» WHAT IS NEEDED
A precise reproduction of every record below is needed, minus the pictures.

(GIVEN DATA begins)

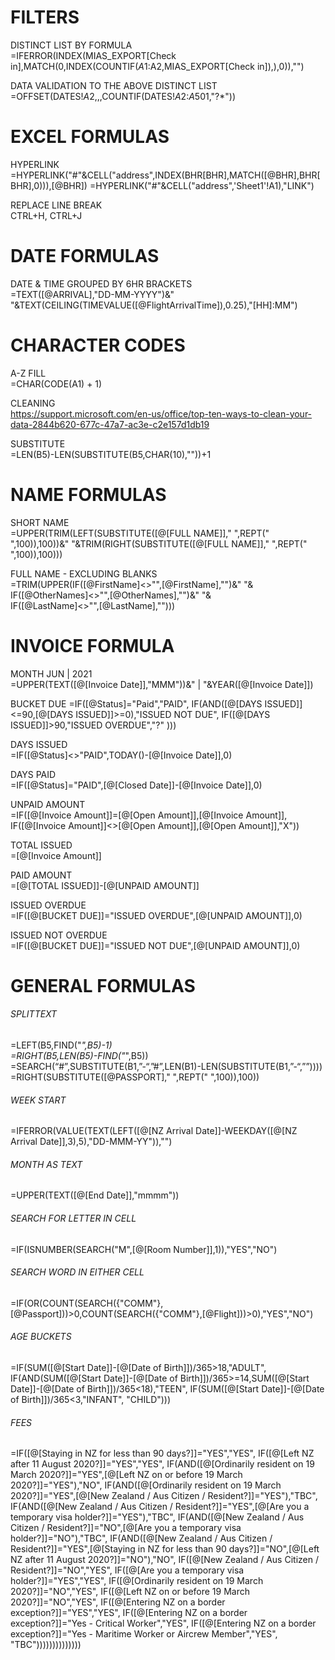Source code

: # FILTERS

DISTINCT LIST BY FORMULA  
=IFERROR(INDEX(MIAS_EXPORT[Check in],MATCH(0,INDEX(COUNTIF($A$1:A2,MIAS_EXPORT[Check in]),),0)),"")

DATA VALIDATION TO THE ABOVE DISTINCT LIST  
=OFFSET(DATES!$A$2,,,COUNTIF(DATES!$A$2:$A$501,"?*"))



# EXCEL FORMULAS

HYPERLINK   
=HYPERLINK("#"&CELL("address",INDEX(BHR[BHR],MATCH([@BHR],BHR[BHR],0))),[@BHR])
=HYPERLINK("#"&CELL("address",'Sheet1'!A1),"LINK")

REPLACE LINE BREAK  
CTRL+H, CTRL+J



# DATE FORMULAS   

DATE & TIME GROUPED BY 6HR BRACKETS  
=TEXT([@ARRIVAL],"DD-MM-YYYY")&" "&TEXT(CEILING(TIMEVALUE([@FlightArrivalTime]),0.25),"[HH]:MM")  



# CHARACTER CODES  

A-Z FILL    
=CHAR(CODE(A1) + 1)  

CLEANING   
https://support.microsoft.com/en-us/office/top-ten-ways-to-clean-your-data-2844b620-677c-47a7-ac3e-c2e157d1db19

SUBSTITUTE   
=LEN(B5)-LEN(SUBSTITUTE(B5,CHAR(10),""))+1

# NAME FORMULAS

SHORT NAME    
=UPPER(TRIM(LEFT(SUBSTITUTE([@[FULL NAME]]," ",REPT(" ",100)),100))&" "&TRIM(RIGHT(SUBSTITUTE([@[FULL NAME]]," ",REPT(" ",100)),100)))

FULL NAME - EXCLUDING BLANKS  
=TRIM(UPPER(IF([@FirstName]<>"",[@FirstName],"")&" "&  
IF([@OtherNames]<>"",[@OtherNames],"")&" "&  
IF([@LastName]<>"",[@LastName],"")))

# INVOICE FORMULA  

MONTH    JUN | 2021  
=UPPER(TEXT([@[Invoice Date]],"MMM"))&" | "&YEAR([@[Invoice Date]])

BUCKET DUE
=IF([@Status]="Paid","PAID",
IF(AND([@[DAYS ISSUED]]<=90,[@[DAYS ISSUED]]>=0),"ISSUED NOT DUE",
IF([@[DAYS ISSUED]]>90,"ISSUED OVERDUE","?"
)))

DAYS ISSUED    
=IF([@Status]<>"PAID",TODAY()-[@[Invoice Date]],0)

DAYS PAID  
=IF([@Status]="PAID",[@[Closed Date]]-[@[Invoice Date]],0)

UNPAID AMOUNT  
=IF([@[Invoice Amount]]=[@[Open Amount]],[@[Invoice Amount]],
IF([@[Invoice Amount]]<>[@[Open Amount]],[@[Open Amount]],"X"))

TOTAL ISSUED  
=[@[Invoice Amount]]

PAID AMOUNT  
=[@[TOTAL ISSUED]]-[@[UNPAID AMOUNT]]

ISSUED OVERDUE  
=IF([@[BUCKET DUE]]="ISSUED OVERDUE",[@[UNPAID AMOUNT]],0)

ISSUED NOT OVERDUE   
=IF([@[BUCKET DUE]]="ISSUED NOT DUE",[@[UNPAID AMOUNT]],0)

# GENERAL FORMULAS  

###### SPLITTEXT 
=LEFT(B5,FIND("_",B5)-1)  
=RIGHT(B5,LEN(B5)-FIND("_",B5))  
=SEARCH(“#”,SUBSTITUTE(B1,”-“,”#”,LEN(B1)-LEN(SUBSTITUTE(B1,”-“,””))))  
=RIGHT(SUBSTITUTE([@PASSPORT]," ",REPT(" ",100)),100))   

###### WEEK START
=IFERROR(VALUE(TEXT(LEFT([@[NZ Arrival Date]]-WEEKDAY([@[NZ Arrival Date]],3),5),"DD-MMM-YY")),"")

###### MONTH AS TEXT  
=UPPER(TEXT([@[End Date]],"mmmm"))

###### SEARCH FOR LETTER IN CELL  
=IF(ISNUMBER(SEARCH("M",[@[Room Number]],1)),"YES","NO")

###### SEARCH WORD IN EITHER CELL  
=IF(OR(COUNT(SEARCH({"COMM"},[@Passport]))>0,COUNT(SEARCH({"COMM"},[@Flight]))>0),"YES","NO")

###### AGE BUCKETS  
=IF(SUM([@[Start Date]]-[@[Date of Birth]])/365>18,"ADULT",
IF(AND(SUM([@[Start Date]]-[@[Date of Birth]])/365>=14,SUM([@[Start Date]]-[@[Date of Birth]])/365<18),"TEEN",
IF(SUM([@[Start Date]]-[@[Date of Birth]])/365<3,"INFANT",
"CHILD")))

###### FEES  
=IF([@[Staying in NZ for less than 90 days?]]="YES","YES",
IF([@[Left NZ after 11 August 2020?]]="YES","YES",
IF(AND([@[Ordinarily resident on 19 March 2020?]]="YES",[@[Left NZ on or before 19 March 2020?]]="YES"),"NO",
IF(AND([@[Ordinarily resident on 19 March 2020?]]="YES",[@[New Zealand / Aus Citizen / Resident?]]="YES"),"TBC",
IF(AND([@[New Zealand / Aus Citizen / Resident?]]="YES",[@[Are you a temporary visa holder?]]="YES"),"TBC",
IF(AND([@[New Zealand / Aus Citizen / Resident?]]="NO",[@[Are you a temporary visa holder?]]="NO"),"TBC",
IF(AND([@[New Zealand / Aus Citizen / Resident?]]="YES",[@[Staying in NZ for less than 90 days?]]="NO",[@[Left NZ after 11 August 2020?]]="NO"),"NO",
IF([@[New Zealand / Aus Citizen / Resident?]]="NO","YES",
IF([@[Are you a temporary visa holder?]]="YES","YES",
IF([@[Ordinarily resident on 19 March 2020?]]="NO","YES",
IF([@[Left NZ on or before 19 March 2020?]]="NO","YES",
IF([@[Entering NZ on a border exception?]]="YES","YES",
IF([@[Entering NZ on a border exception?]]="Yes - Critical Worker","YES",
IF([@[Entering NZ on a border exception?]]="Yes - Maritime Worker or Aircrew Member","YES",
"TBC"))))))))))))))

(GIVEN DATA ends)

» RESPONSE TO THE TASK
Source code

: # FILTERS

DISTINCT LIST BY FORMULA  
=IFERROR(INDEX(MIAS_EXPORT[Check in],MATCH(0,INDEX(COUNTIF($A$1:A2,MIAS_EXPORT[Check in]),),0)),"")

DATA VALIDATION TO THE ABOVE DISTINCT LIST  
=OFFSET(DATES!$A$2,,,COUNTIF(DATES!$A$2:$A$501,"?*"))



# EXCEL FORMULAS

HYPERLINK   
=HYPERLINK("#"&CELL("address",INDEX(BHR[BHR],MATCH([@BHR],BHR[BHR],0))),[@BHR])
=HYPERLINK("#"&CELL("address",'Sheet1'!A1),"LINK")

REPLACE LINE BREAK  
CTRL+H, CTRL+J



# DATE FORMULAS   

DATE & TIME GROUPED BY 6HR BRACKETS  
=TEXT([@ARRIVAL],"DD-MM-YYYY")&" "&TEXT(CEILING(TIMEVALUE([@FlightArrivalTime]),0.25),"[HH]:MM")  



# CHARACTER CODES  

A-Z FILL    
=CHAR(CODE(A1) + 1)  

CLEANING   
https://support.microsoft.com/en-us/office/top-ten-ways-to-clean-your-data-2844b620-677c-47a7-ac3e-c2e157d1db19

SUBSTITUTE   
=LEN(B5)-LEN(SUBSTITUTE(B5,CHAR(10),""))+1

# NAME FORMULAS

SHORT NAME    
=UPPER(TRIM(LEFT(SUBSTITUTE([@[FULL NAME]]," ",REPT(" ",100)),100))&" "&TRIM(RIGHT(SUBSTITUTE([@[FULL NAME]]," ",REPT(" ",100)),100)))

FULL NAME - EXCLUDING BLANKS  
=TRIM(UPPER(IF([@FirstName]<>"",[@FirstName],"")&" "&  
IF([@OtherNames]<>"",[@OtherNames],"")&" "&  
IF([@LastName]<>"",[@LastName],"")))

# INVOICE FORMULA  

MONTH    JUN | 2021  
=UPPER(TEXT([@[Invoice Date]],"MMM"))&" | "&YEAR([@[Invoice Date]])

BUCKET DUE
=IF([@Status]="Paid","PAID",
IF(AND([@[DAYS ISSUED]]<=90,[@[DAYS ISSUED]]>=0),"ISSUED NOT DUE",
IF([@[DAYS ISSUED]]>90,"ISSUED OVERDUE","?"
)))

DAYS ISSUED    
=IF([@Status]<>"PAID",TODAY()-[@[Invoice Date]],0)

DAYS PAID  
=IF([@Status]="PAID",[@[Closed Date]]-[@[Invoice Date]],0)

UNPAID AMOUNT  
=IF([@[Invoice Amount]]=[@[Open Amount]],[@[Invoice Amount]],
IF([@[Invoice Amount]]<>[@[Open Amount]],[@[Open Amount]],"X"))

TOTAL ISSUED  
=[@[Invoice Amount]]

PAID AMOUNT  
=[@[TOTAL ISSUED]]-[@[UNPAID AMOUNT]]

ISSUED OVERDUE  
=IF([@[BUCKET DUE]]="ISSUED OVERDUE",[@[UNPAID AMOUNT]],0)

ISSUED NOT OVERDUE   
=IF([@[BUCKET DUE]]="ISSUED NOT DUE",[@[UNPAID AMOUNT]],0)

# GENERAL FORMULAS  

###### SPLITTEXT 
=LEFT(B5,FIND("_",B5)-1)  
=RIGHT(B5,LEN(B5)-FIND("_",B5))  
=SEARCH(“#”,SUBSTITUTE(B1,”-“,”#”,LEN(B1)-LEN(SUBSTITUTE(B1,”-“,””))))  
=RIGHT(SUBSTITUTE([@PASSPORT]," ",REPT(" ",100)),100))   

###### WEEK START
=IFERROR(VALUE(TEXT(LEFT([@[NZ Arrival Date]]-WEEKDAY([@[NZ Arrival Date]],3),5),"DD-MMM-YY")),"")

###### MONTH AS TEXT  
=UPPER(TEXT([@[End Date]],"mmmm"))

###### SEARCH FOR LETTER IN CELL  
=IF(ISNUMBER(SEARCH("M",[@[Room Number]],1)),"YES","NO")

###### SEARCH WORD IN EITHER CELL  
=IF(OR(COUNT(SEARCH({"COMM"},[@Passport]))>0,COUNT(SEARCH({"COMM"},[@Flight]))>0),"YES","NO")

###### AGE BUCKETS  
=IF(SUM([@[Start Date]]-[@[Date of Birth]])/365>18,"ADULT",
IF(AND(SUM([@[Start Date]]-[@[Date of Birth]])/365>=14,SUM([@[Start Date]]-[@[Date of Birth]])/365<18),"TEEN",
IF(SUM([@[Start Date]]-[@[Date of Birth]])/365<3,"INFANT",
"CHILD")))

###### FEES  
=IF([@[Staying in NZ for less than 90 days?]]="YES","YES",
IF([@[Left NZ after 11 August 2020?]]="YES","YES",
IF(AND([@[Ordinarily resident on 19 March 2020?]]="YES",[@[Left NZ on or before 19 March 2020?]]="YES"),"NO",
IF(AND([@[Ordinarily resident on 19 March 2020?]]="YES",[@[New Zealand / Aus Citizen / Resident?]]="YES"),"TBC",
IF(AND([@[New Zealand / Aus Citizen / Resident?]]="YES",[@[Are you a temporary visa holder?]]="YES"),"TBC",
IF(AND([@[New Zealand / Aus Citizen / Resident?]]="NO",[@[Are you a temporary visa holder?]]="NO"),"TBC",
IF(AND([@[New Zealand / Aus Citizen / Resident?]]="YES",[@[Staying in NZ for less than 90 days?]]="NO",[@[Left NZ after 11 August 2020?]]="NO"),"NO",
IF([@[New Zealand / Aus Citizen / Resident?]]="NO","YES",
IF([@[Are you a temporary visa holder?]]="YES","YES",
IF([@[Ordinarily resident on 19 March 2020?]]="NO","YES",
IF([@[Left NZ on or before 19 March 2020?]]="NO","YES",
IF([@[Entering NZ on a border exception?]]="YES","YES",
IF([@[Entering NZ on a border exception?]]="Yes - Critical Worker","YES",
IF([@[Entering NZ on a border exception?]]="Yes - Maritime Worker or Aircrew Member","YES",
"TBC"))))))))))))))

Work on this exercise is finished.